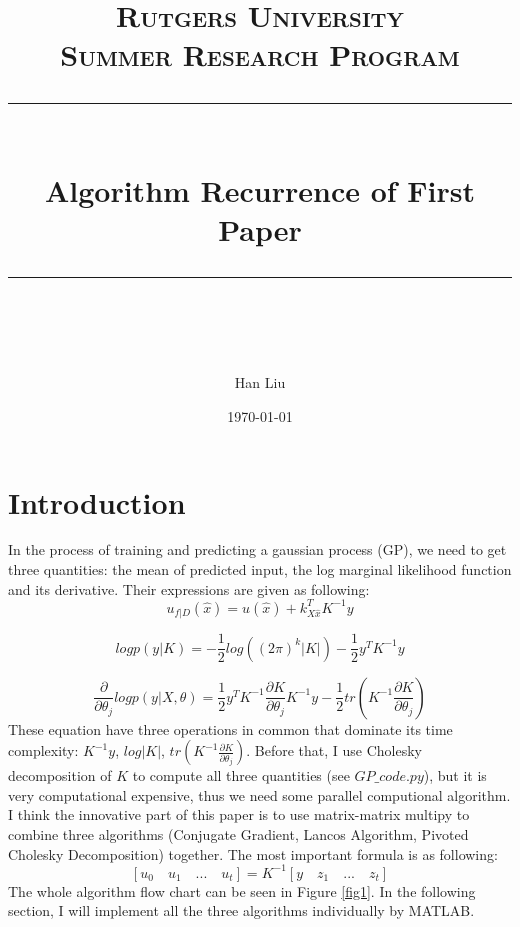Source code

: \documentclass{article} %
\title{
\normalfont \normalsize 
\textsc{Rutgers University \\ 
Summer Research Program} \\
[10pt] 
\rule{\linewidth}{0.5pt} \\[6pt] 
\huge Algorithm Recurrence of First Paper  \\
\rule{\linewidth}{2pt}  \\[10pt]
}
\author{Han Liu}
\date{\normalsize \today}
\begin{document}
\maketitle



\section{Introduction}
In the process of training and predicting a gaussian process (GP), we need to get three quantities: the mean of predicted input, the log marginal likelihood function and its derivative. Their expressions are given as following:
\begin{equation}
u_{f|D}(\hat{x})=u(\hat{x})+k_{X\hat{x}}^{T}K^{-1}y
\end{equation}

\begin{equation}\label{eq1}
logp({y|K})=-\frac{1}{2}log((2\pi)^k|K|)-\frac{1}{2}y^T{K}^{-1}y
\end{equation}

\begin{equation}
\frac{\partial}{\partial \theta_j}logp(y|X,\theta)=\frac{1}{2}y^{T}K^{-1}\frac{\partial K}{\partial \theta_j}K^{-1}y-\frac{1}{2}tr(K^{-1}\frac{\partial K}{\partial \theta_j})
\end{equation}
These equation have three operations in common that dominate its time complexity: $K^{-1}y$, $log|K|$, $tr(K^{-1}\frac{\partial K}{\partial \theta_j})$. Before that, I use Cholesky decomposition of $K$ to compute all three quantities (see $GP\_code.py$), but it is very computational expensive, thus we need some parallel computional algorithm.\\
I think the innovative part of this paper is to use matrix-matrix multipy to combine three algorithms (Conjugate Gradient, Lancos Algorithm, Pivoted Cholesky Decomposition) together. The most important formula is as following:
\begin{equation}\label{equ1}
[u_0 \quad u_1 \quad ... \quad u_t]=K^{-1}[y \quad z_1 \quad ... \quad z_t]
\end{equation}
The whole algorithm flow chart can be seen in Figure \ref{fig1}. In the following section, I will implement all the three algorithms individually by MATLAB.
\end{document}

◆ Try it:
Copy out the whole listing exactly. Skip its pictures.

◆ Solution for this exercise:
Source code

: \documentclass{article} %
\title{
\normalfont \normalsize 
\textsc{Rutgers University \\ 
Summer Research Program} \\
[10pt] 
\rule{\linewidth}{0.5pt} \\[6pt] 
\huge Algorithm Recurrence of First Paper  \\
\rule{\linewidth}{2pt}  \\[10pt]
}
\author{Han Liu}
\date{\normalsize \today}
\begin{document}
\maketitle



\section{Introduction}
In the process of training and predicting a gaussian process (GP), we need to get three quantities: the mean of predicted input, the log marginal likelihood function and its derivative. Their expressions are given as following:
\begin{equation}
u_{f|D}(\hat{x})=u(\hat{x})+k_{X\hat{x}}^{T}K^{-1}y
\end{equation}

\begin{equation}\label{eq1}
logp({y|K})=-\frac{1}{2}log((2\pi)^k|K|)-\frac{1}{2}y^T{K}^{-1}y
\end{equation}

\begin{equation}
\frac{\partial}{\partial \theta_j}logp(y|X,\theta)=\frac{1}{2}y^{T}K^{-1}\frac{\partial K}{\partial \theta_j}K^{-1}y-\frac{1}{2}tr(K^{-1}\frac{\partial K}{\partial \theta_j})
\end{equation}
These equation have three operations in common that dominate its time complexity: $K^{-1}y$, $log|K|$, $tr(K^{-1}\frac{\partial K}{\partial \theta_j})$. Before that, I use Cholesky decomposition of $K$ to compute all three quantities (see $GP\_code.py$), but it is very computational expensive, thus we need some parallel computional algorithm.\\
I think the innovative part of this paper is to use matrix-matrix multipy to combine three algorithms (Conjugate Gradient, Lancos Algorithm, Pivoted Cholesky Decomposition) together. The most important formula is as following:
\begin{equation}\label{equ1}
[u_0 \quad u_1 \quad ... \quad u_t]=K^{-1}[y \quad z_1 \quad ... \quad z_t]
\end{equation}
The whole algorithm flow chart can be seen in Figure \ref{fig1}. In the following section, I will implement all the three algorithms individually by MATLAB.
\end{document}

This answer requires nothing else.